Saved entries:
◆ ◆ ◆ ◆ ◆
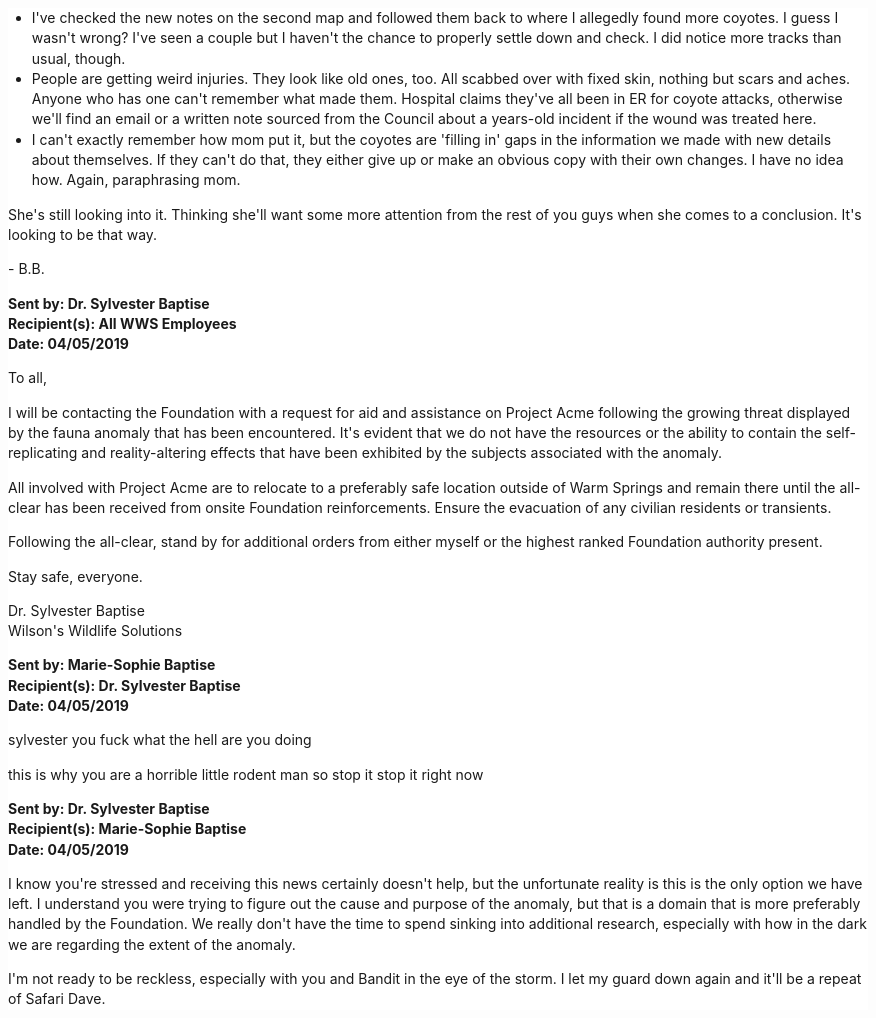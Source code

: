 *   I've checked the new notes on the second map and followed them back to where I allegedly found more coyotes. I guess I wasn't wrong? I've seen a couple but I haven't the chance to properly settle down and check. I did notice more tracks than usual, though.
*   People are getting weird injuries. They look like old ones, too. All scabbed over with fixed skin, nothing but scars and aches. Anyone who has one can't remember what made them. Hospital claims they've all been in ER for coyote attacks, otherwise we'll find an email or a written note sourced from the Council about a years-old incident if the wound was treated here.
*   I can't exactly remember how mom put it, but the coyotes are 'filling in' gaps in the information we made with new details about themselves. If they can't do that, they either give up or make an obvious copy with their own changes. I have no idea how. Again, paraphrasing mom.

She's still looking into it. Thinking she'll want some more attention from the rest of you guys when she comes to a conclusion. It's looking to be that way.

\- B.B.

**Sent by: Dr. Sylvester Baptise  
Recipient(s): All WWS Employees  
Date: 04/05/2019**

To all,

I will be contacting the Foundation with a request for aid and assistance on Project Acme following the growing threat displayed by the fauna anomaly that has been encountered. It's evident that we do not have the resources or the ability to contain the self-replicating and reality-altering effects that have been exhibited by the subjects associated with the anomaly.

All involved with Project Acme are to relocate to a preferably safe location outside of Warm Springs and remain there until the all-clear has been received from onsite Foundation reinforcements. Ensure the evacuation of any civilian residents or transients.

Following the all-clear, stand by for additional orders from either myself or the highest ranked Foundation authority present.

Stay safe, everyone.

Dr. Sylvester Baptise  
Wilson's Wildlife Solutions

**Sent by: Marie-Sophie Baptise  
Recipient(s): Dr. Sylvester Baptise  
Date: 04/05/2019**

sylvester you fuck what the hell are you doing

this is why you are a horrible little rodent man so stop it stop it right now

**Sent by: Dr. Sylvester Baptise  
Recipient(s): Marie-Sophie Baptise  
Date: 04/05/2019**

I know you're stressed and receiving this news certainly doesn't help, but the unfortunate reality is this is the only option we have left. I understand you were trying to figure out the cause and purpose of the anomaly, but that is a domain that is more preferably handled by the Foundation. We really don't have the time to spend sinking into additional research, especially with how in the dark we are regarding the extent of the anomaly.

I'm not ready to be reckless, especially with you and Bandit in the eye of the storm. I let my guard down again and it'll be a repeat of Safari Dave.
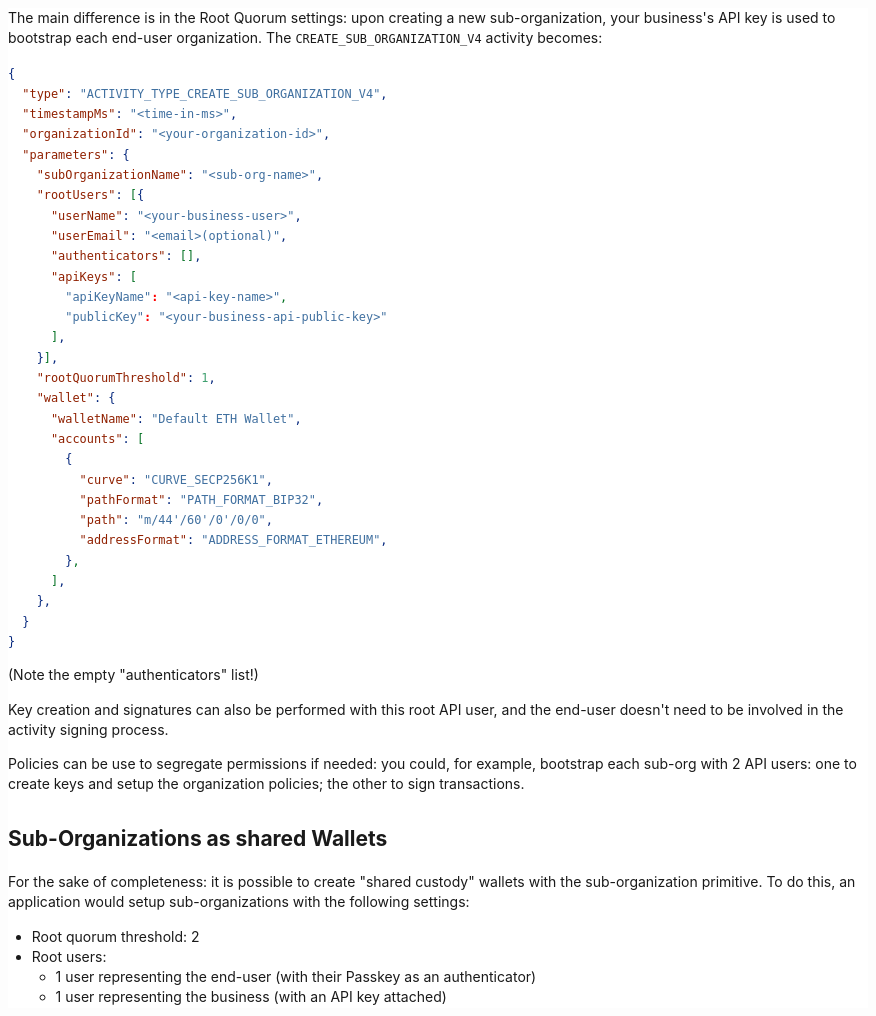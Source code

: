 The main difference is in the Root Quorum settings: upon creating a new sub-organization, your business's API key is used to bootstrap each end-user organization. The `CREATE_SUB_ORGANIZATION_V4` activity becomes:

```json
{
  "type": "ACTIVITY_TYPE_CREATE_SUB_ORGANIZATION_V4",
  "timestampMs": "<time-in-ms>",
  "organizationId": "<your-organization-id>",
  "parameters": {
    "subOrganizationName": "<sub-org-name>",
    "rootUsers": [{
      "userName": "<your-business-user>",
      "userEmail": "<email>(optional)",
      "authenticators": [],
      "apiKeys": [
        "apiKeyName": "<api-key-name>",
        "publicKey": "<your-business-api-public-key>"
      ],
    }],
    "rootQuorumThreshold": 1,
    "wallet": {
      "walletName": "Default ETH Wallet",
      "accounts": [
        {
          "curve": "CURVE_SECP256K1",
          "pathFormat": "PATH_FORMAT_BIP32",
          "path": "m/44'/60'/0'/0/0",
          "addressFormat": "ADDRESS_FORMAT_ETHEREUM",
        },
      ],
    },
  }
}
```

(Note the empty "authenticators" list!)

Key creation and signatures can also be performed with this root API user, and the end-user doesn't need to be involved in the activity signing process.

Policies can be use to segregate permissions if needed: you could, for example, bootstrap each sub-org with 2 API users: one to create keys and setup the organization policies; the other to sign transactions.

## Sub-Organizations as shared Wallets

For the sake of completeness: it is possible to create "shared custody" wallets with the sub-organization primitive. To do this, an application would setup sub-organizations with the following settings:

- Root quorum threshold: 2
- Root users:
  - 1 user representing the end-user (with their Passkey as an authenticator)
  - 1 user representing the business (with an API key attached)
◆ ◆ ◆ ◆ ◆
• [Aim of the task]:
Copy word for word the stretch of entries above from the line that has "Stay safe, everyone." through the line that has "I know you're", both ends included, and nothing outside it.

• [Output below]:
Stay safe, everyone.

Dr. Sylvester Baptise  
Wilson's Wildlife Solutions

**Sent by: Marie-Sophie Baptise  
Recipient(s): Dr. Sylvester Baptise  
Date: 04/05/2019**

sylvester you fuck what the hell are you doing

this is why you are a horrible little rodent man so stop it stop it right now

**Sent by: Dr. Sylvester Baptise  
Recipient(s): Marie-Sophie Baptise  
Date: 04/05/2019**

I know you're stressed and receiving this news certainly doesn't help, but the unfortunate reality is this is the only option we have left. I understand you were trying to figure out the cause and purpose of the anomaly, but that is a domain that is more preferably handled by the Foundation. We really don't have the time to spend sinking into additional research, especially with how in the dark we are regarding the extent of the anomaly.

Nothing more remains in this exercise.